Master of the High Court
- In office 14 May 2001 – 8 April 2022
- Nominated by: Government of Ireland
- Preceded by: Harry Hill
- Succeeded by: Vacant

Personal details
- Born: April 1952 (age 73–74)
- Alma mater: King's Inns;

= Edmund Honohan =

Irish barrister, Master of the High Court

Edmund Honohan (born April 1952) is an Irish barrister who was the Master of the High Court from 2001 to 2022.

== Early life ==
Honohan is from Glasnevin and is the brother of Patrick Honohan. He was called to the Bar in 1975 and became a senior counsel in 1995. He was involved with Fianna Fáil early in his career, where he assisted with the writing of the party's manifesto for the 1977 general election. Bertie Ahern was selected ahead of him to contest the 1977 election in Dublin Finglas. He advised the Minister for Economic Planning and Development Martin O'Donoghue between 1977 and 1979. He acted in cases involving company law, judicial review, chancery, employment law and personal injuries.

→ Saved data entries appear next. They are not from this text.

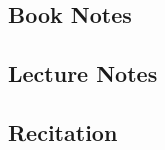 \documentclass[11pt]{article}
\newcommand{\chapterTitle}{}
\begin{document}
\section{\chapterTitle}

\subsection{Book Notes}

\subsection{Lecture Notes}

\subsection{Recitation}
\end{document}
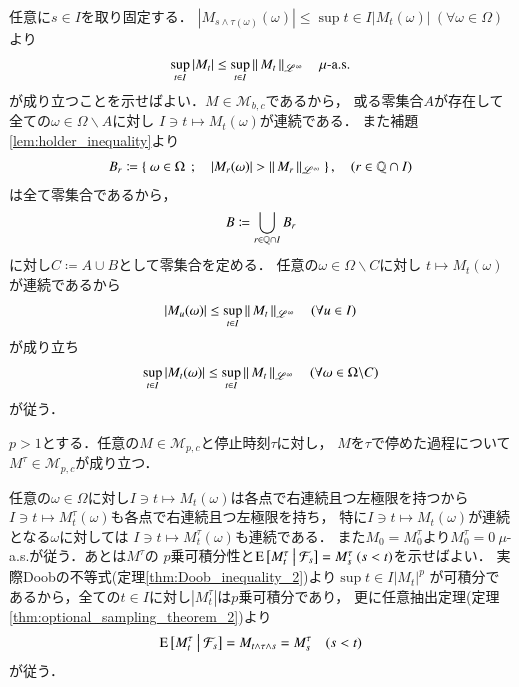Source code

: 	\begin{prf}
		任意に$s \in I$を取り固定する．
		$|M_{s \wedge \tau(\omega)}(\omega)| \leq \sup{t \in I}{|M_t(\omega)|}\ (\forall \omega \in \Omega)$より
		\begin{align}
			\operatorname*{sup}_{t \in I} |M_t| \leq \operatorname*{sup}_{t \in I} \left\|\, M_t\, \right\|_{\mathscr{L}^\infty}
			\quad \mbox{$\mu$-a.s.}
		\end{align}
		が成り立つことを示せばよい．$M \in \mathcal{M}_{b,c}$であるから，
		或る零集合$A$が存在して全ての$\omega \in \Omega \backslash A$に対し
		$I \ni t \longmapsto M_t(\omega)$が連続である．
		また補題\ref{lem:holder_inequality}より
		\begin{align}
			B_r \coloneqq \left\{\ \omega \in \Omega\ \, ; \quad |M_r(\omega)| > \left\|\, M_r\, \right\|_{\mathscr{L}^\infty}\ \right\},
			\quad (r \in \mathbb{Q} \cap I)
		\end{align}
		は全て零集合であるから，
		\begin{align}
			B \coloneqq \bigcup_{r \in \mathbb{Q} \cap I} B_r
		\end{align}
		に対し$C \coloneqq A \cup B$として零集合を定める．
		任意の$\omega \in \Omega \backslash C$に対し
		$t \longmapsto M_t(\omega)$が連続であるから
		\begin{align}
			|M_u(\omega)| \leq \operatorname*{sup}_{t \in I} \left\|\, M_t\, \right\|_{\mathscr{L}^\infty}
			\quad (\forall u \in I)
		\end{align}
		が成り立ち
		\begin{align}
			\operatorname*{sup}_{t \in I} |M_t(\omega)| \leq \operatorname*{sup}_{t \in I} \left\|\, M_t\, \right\|_{\mathscr{L}^\infty}
			\quad (\forall \omega \in \Omega \backslash C)
		\end{align}
		が従う．
		\QED
	\end{prf}
	
	\begin{screen}
		\begin{thm}[停止時刻で停めてもマルチンゲール]
			$p > 1$とする．任意の$M \in \mathcal{M}_{p,c}$と停止時刻$\tau$に対し，
			$M$を$\tau$で停めた過程について$M^\tau \in \mathcal{M}_{p,c}$が成り立つ．
			\label{thm:stopped_process_martingale}
		\end{thm}
	\end{screen}
	
	\begin{prf}
		任意の$\omega \in \Omega$に対し$I \ni t \longmapsto M_t(\omega)$は各点で右連続且つ左極限を持つから
		$I \ni t \longmapsto M^{\tau}_t(\omega)$も各点で右連続且つ左極限を持ち，
		特に$I \ni t \longmapsto M_t(\omega)$が連続となる$\omega$に対しては
		$I \ni t \longmapsto M^{\tau}_t(\omega)$も連続である．
		また$M_0 = M^{\tau}_0$より$M^{\tau}_0 = 0\ \mu$-a.s.が従う．あとは$M^{\tau}$の
		$p$乗可積分性と$\operatorname{E} \left[ M^\tau_t \ \middle|\ \mathcal{F}_s \right] = M^\tau_s\ (s < t)$を示せばよい．
		実際Doobの不等式(定理\ref{thm:Doob_inequality_2})より$\sup{t \in I}{|M_t|^p}$
		が可積分であるから，全ての$t \in I$に対し$\left| M^\tau_t \right|$は$p$乗可積分であり，
		更に任意抽出定理(定理\ref{thm:optional_sampling_theorem_2})より
		\begin{align}
			\operatorname{E} \left[ M^\tau_t \ \middle|\ \mathcal{F}_s \right] = M_{t \wedge \tau \wedge s} = M^\tau_s \quad (s < t)
		\end{align}
		が従う．
		\QED
	\end{prf}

== Master of the High Court ==
He was interviewed for the position of Master of the High Court in 2001 and was appointed in May 2001. He succeeded Harry Hill. He unsuccessfully asked to be nominated to the European Court of Justice in 2008 and the Supreme Court of Ireland in 2014.

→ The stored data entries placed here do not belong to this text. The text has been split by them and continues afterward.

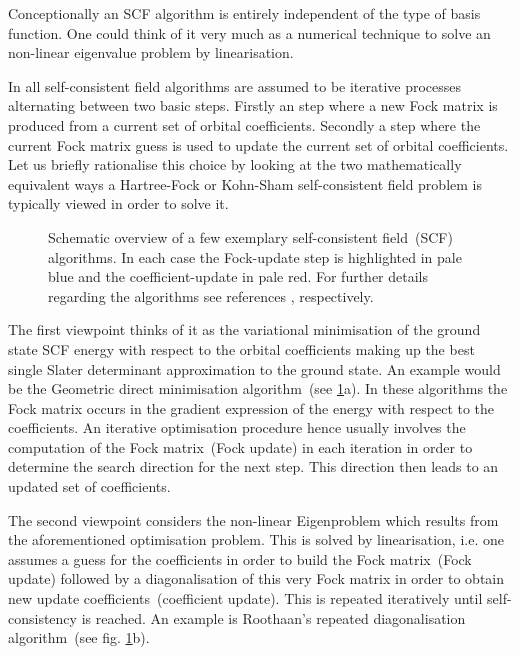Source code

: %
%
Conceptionally an SCF algorithm is entirely independent of the type of basis function.
One could think of it very much as a numerical technique to solve
an non-linear eigenvalue problem by linearisation.
%
%


In \gscf all self-consistent field algorithms are assumed to be
iterative processes alternating between two basic steps.
Firstly an  step where a new Fock matrix is produced from a current set of
orbital coefficients.
Secondly a  step where the current Fock matrix guess
is used to update the current set of orbital coefficients.
Let us briefly rationalise this choice by 
looking at the two mathematically equivalent
ways a
Hartree-Fock or Kohn-Sham self-consistent field problem is typically
viewed in order to solve it.

\begin{figure}
	\centering
	\caption{Schematic overview of a few exemplary
		self-consistent field~(SCF) algorithms.
		In each case the Fock-update step is highlighted in pale blue
		and the coefficient-update in pale red.
		For further details regarding the algorithms see references
		\cite{Voorhis2002,Roothaan1951,Cances2000a}, respectively.
	}
	\label{fig:SCFs}
\end{figure}

The first viewpoint thinks of it as the variational minimisation
of the ground
state SCF energy with respect to the orbital coefficients making up
the best single Slater determinant approximation to the ground state.
An example would be the Geometric direct minimisation algorithm~(see \fig \ref{fig:SCFs}a).
In these algorithms the Fock matrix occurs in the gradient expression
of the energy with respect to the coefficients.
An iterative optimisation procedure hence
usually involves the computation of the Fock matrix~(Fock update)
in each iteration in order to determine the search direction
for the next step.
This direction then leads to an updated set of coefficients.

The second viewpoint considers the non-linear Eigenproblem
which results from the aforementioned optimisation problem.
This is solved by linearisation,
i.e. one assumes a guess for the coefficients
in order to build the Fock matrix~(Fock update)
followed by a diagonalisation of this very Fock matrix
in order to obtain new update coefficients~(coefficient update).
This is repeated iteratively until self-consistency is reached.
An example is Roothaan's repeated diagonalisation algorithm~(see fig. \ref{fig:SCFs}b).

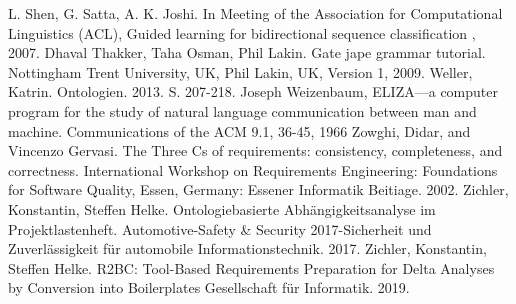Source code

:\documentclass[12pt]{report}
\begin{document}
\begin{thebibliography}{20}
 L. Shen, G. Satta, A. K. Joshi. In Meeting of the Association for Computational Linguistics (ACL), \glqq  Guided learning for bidirectional sequence classification\grqq{} , 2007.
Dhaval Thakker, Taha Osman, Phil Lakin. \glqq Gate jape grammar tutorial.\grqq{} Nottingham Trent University, UK, Phil Lakin, UK, Version 1, 2009.
 Weller, Katrin. \glqq Ontologien.\grqq{} 2013. S. 207-218.
Joseph Weizenbaum, \glqq  ELIZA—a computer program for the study of natural language communication between man and machine.\grqq{}  Communications of the ACM 9.1, 36-45, 1966
 Zowghi, Didar, and Vincenzo Gervasi. \glqq The Three Cs of requirements: consistency, completeness, and correctness.\grqq{} International Workshop on Requirements Engineering: Foundations for Software Quality, Essen, Germany: Essener Informatik Beitiage. 2002.
 Zichler, Konstantin, Steffen Helke. \glqq Ontologiebasierte Abhängigkeitsanalyse im Projektlastenheft.\grqq{} Automotive-Safety \& Security 2017-Sicherheit und Zuverlässigkeit für automobile Informationstechnik. 2017.
 Zichler, Konstantin, Steffen Helke. \glqq R2BC: Tool-Based Requirements Preparation for Delta Analyses by Conversion into Boilerplates \grqq{} Gesellschaft für Informatik. 2019.


\end{thebibliography}
\end{document}

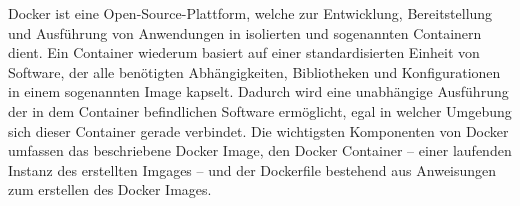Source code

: Docker ist eine Open-Source-Plattform, welche zur Entwicklung, Bereitstellung und Ausführung von Anwendungen in isolierten und sogenannten Containern dient. Ein Container wiederum basiert auf einer standardisierten Einheit von Software, der alle benötigten Abhängigkeiten, Bibliotheken und Konfigurationen in einem sogenannten Image kapselt. Dadurch wird eine unabhängige Ausführung der in dem Container befindlichen Software ermöglicht, egal in welcher Umgebung sich dieser Container gerade verbindet.
Die wichtigsten Komponenten von Docker umfassen das beschriebene Docker Image, den Docker Container – einer laufenden Instanz des erstellten Imgages – und der Dockerfile bestehend aus Anweisungen zum erstellen des Docker Images.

He criticised the regulation of solicitors in 2005. In 2018, he used a hammer to a break a window in the Four Courts due to his concerns over the ventilation in the Master's Court.

He retired in April 2022.

=== Debt cases ===
Since the post-2008 Irish economic downturn, much of his case load has involved debt enforcement and repossession cases, often dealing with up to 200 cases a week. According to the Business Post, he has been considered a "debtors' champion". The President of the High Court Peter Kelly transferred the hearing of motions to seek final judgment in debt enforcement proceedings from the Master to judges of the High Court in January 2019.

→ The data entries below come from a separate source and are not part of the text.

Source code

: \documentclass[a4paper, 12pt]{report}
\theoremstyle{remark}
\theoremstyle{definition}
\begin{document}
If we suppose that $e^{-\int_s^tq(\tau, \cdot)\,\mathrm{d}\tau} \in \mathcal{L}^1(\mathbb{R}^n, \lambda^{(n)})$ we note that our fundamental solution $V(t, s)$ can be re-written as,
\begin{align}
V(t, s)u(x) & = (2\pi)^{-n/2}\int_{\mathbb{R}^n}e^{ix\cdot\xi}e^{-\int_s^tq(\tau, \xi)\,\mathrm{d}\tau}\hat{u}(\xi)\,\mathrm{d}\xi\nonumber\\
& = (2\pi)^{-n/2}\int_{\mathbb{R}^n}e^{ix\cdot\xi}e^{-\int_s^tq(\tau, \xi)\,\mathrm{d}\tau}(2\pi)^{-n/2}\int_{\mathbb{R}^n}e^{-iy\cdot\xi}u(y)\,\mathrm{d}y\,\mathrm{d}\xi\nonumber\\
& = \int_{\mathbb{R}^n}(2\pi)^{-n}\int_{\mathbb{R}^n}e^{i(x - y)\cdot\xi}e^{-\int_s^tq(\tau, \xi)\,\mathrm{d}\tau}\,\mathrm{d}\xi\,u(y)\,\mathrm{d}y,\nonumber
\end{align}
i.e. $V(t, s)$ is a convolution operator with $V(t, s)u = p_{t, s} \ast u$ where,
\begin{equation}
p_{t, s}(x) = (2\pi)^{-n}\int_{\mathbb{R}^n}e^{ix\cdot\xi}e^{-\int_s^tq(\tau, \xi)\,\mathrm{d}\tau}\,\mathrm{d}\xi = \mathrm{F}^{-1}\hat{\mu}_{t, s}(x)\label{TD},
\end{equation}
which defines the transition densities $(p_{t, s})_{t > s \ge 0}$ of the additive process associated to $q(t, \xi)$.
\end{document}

The High Court granted an injunction in 2014 restraining him from acting upon a referral he made to the Director of Public Prosecutions regarding alleged perjury by Allied Irish Banks in a debt recovery case. Iseult O'Malley later held in 2015 that he had no power to make such a referral and quashed his order to strike out the action.

In 2018, Honohan drafted the National Housing Co-Operative and Fair Mortgage Bill, which he provided to Fianna Fáil. It sought to stop the eviction of homeowners in arrears until the house was sold and to provide for co-operatives to purchase such houses.